The Guardian view on the EU referendum: keep connected and inclusive, not angry and isolated
Economics, foreign policy and Britain’s idea of itself are all on the ballot. But after a divisive campaign so, too, is our ability to get along. Another powerful reason why the wise vote is for remain.
Who do we think we are, and who do we want to be? Are we so different from others that we cannot play by shared rules? Are we one member in a family of nations, or a country that prefers to keep itself to itself and bolt the door?
All of these questions were always on the ballot in this week’s fateful referendum. But after a campaign that has been nasty, brutish and seemingly endless, the UK will be voting on another question too. With all the differences and the diversity among all of us who already live on these islands, how are we all going to get along? In the run-up to polling day this contest has risked descending into a plebiscite on whether immigrants are a good or a bad thing. To see what is at stake, just consider the dark forces that could so easily become emboldened by a narrow insistence on putting the indigenous first.
Head and heart
The backdrop has been the most unrelenting, unbalanced and sometimes xenophobic press assault in history. The leading political lights of leave have claimed to be pro-immigrant and yet have, at the same time, been ruthlessly fearmongering about Britain being overrun by Turks, after a Turkish accession which they understand perfectly well is not on the cards. The mood is frenzied, the air thick with indignation, and clouded with untruths. The best starting point for Britain to reach a sound decision on Thursday is to cool the passions of the heart, and listen to the head.
All reason tells us that the great issues of our time have little respect for national borders. The leave side has attempted to turn “expert” into a term of abuse, but one does not need the IMF, the Bank of England or any special knowledge to grasp that these border-busting issues range from corporate power, migration and tax evasion to weapons proliferation, epidemics and climate change. Not one of them can be properly tackled at the level of the nation state. Impose controls on a multinational corporation and it will move to a softer jurisdiction. Crack down on tax evasion and the evaders will vanish offshore. Cap your own carbon emissions in isolation and some other country will burn with abandon.
In so far as any of these problems can be effectively addressed, it is through cooperation. A better world means working across borders, not sheltering behind them. Cutting yourself off solves nothing. That, fundamentally, is why Britain should vote to remain in the club that represents the most advanced form of cross-border cooperation that the world has ever seen.
We need, too, to remember our history. Britain was formed and shaped by Europe. And we are – in historical as well as cultural, geographical and trading terms – a European nation. In almost every generation of European history until the past 70 years, people from these islands have fought and died in European wars. But within the borders of the European Union, there has been no war at all. This has not been an accident. To turn our back on that is unworthy of our traditions.

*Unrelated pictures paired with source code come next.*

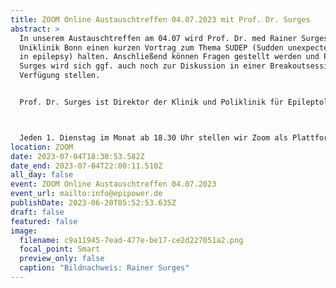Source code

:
 ```yaml
---
title: ZOOM Online Austauschtreffen 04.07.2023 mit Prof. Dr. Surges
abstract: >
  In unserem Austauschtreffen am 04.07 wird Prof. Dr. med Rainer Surges von der
  Uniklinik Bonn einen kurzen Vortrag zum Thema SUDEP (Sudden unexpected death
  in epilepsy) halten. Anschließend können Fragen gestellt werden und Prof. Dr.
  Surges wird sich ggf. auch noch zur Diskussion in einer Breakoutsession zur
  Verfügung stellen.


  Prof. Dr. Surges ist Direktor der Klinik und Poliklinik für Epileptologie.



  Jeden 1. Dienstag im Monat ab 18.30 Uhr stellen wir Zoom als Plattform zum gemeinsamen Austausch zur Verfügung. Epilepsiebetroffene aller Altersgruppen sind dazu eingeladen. In der Regel gibt es einen Impulsvortrag zu einem zu ausgewählten Thema der Epilepsie, bspw. über neue Möglichkeiten der Behandlung oder Fortschritte in der Diagnostik. Im Anschluss wechseln die Teilnehmer in themenspezifische Breakoutsessions, um über alle verschiedenen Themen rund um Epilepsie, aber auch Privates zu diskutieren. Wir haben eine sehr lockere Atmosphäre und jeder kann kommen und gehen, wie und wann er Lust hat. Um mitzumachen ist allerdings zuvor eine Anmeldung per E-Mail notwendig.
location: ZOOM
date: 2023-07-04T18:30:53.582Z
date_end: 2023-07-04T22:00:11.510Z
all_day: false
event: ZOOM Online Austauschtreffen 04.07.2023
event_url: mailto:info@epipower.de
publishDate: 2023-06-20T05:52:53.635Z
draft: false
featured: false
image:
  filename: c9a11945-7ead-477e-be17-ce2d227051a2.png
  focal_point: Smart
  preview_only: false
  caption: "Bildnachweis: Rainer Surges"
---
```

This is not to dispute that there are flaws in the way that Europe is constituted and led. The EU is a union of nations working together, it is not and never will be a United States of Europe, and so its leadership is bound to depend on the imperfect leadership of all these countries. The single currency has been a flawed project and has set one nation against another, forcing the poor to pay the price for propping up a shonky structure. But Britain is not part of the eurozone, and the EU is not a plot against the nation state. Britain is still robustly herself too, warts and all.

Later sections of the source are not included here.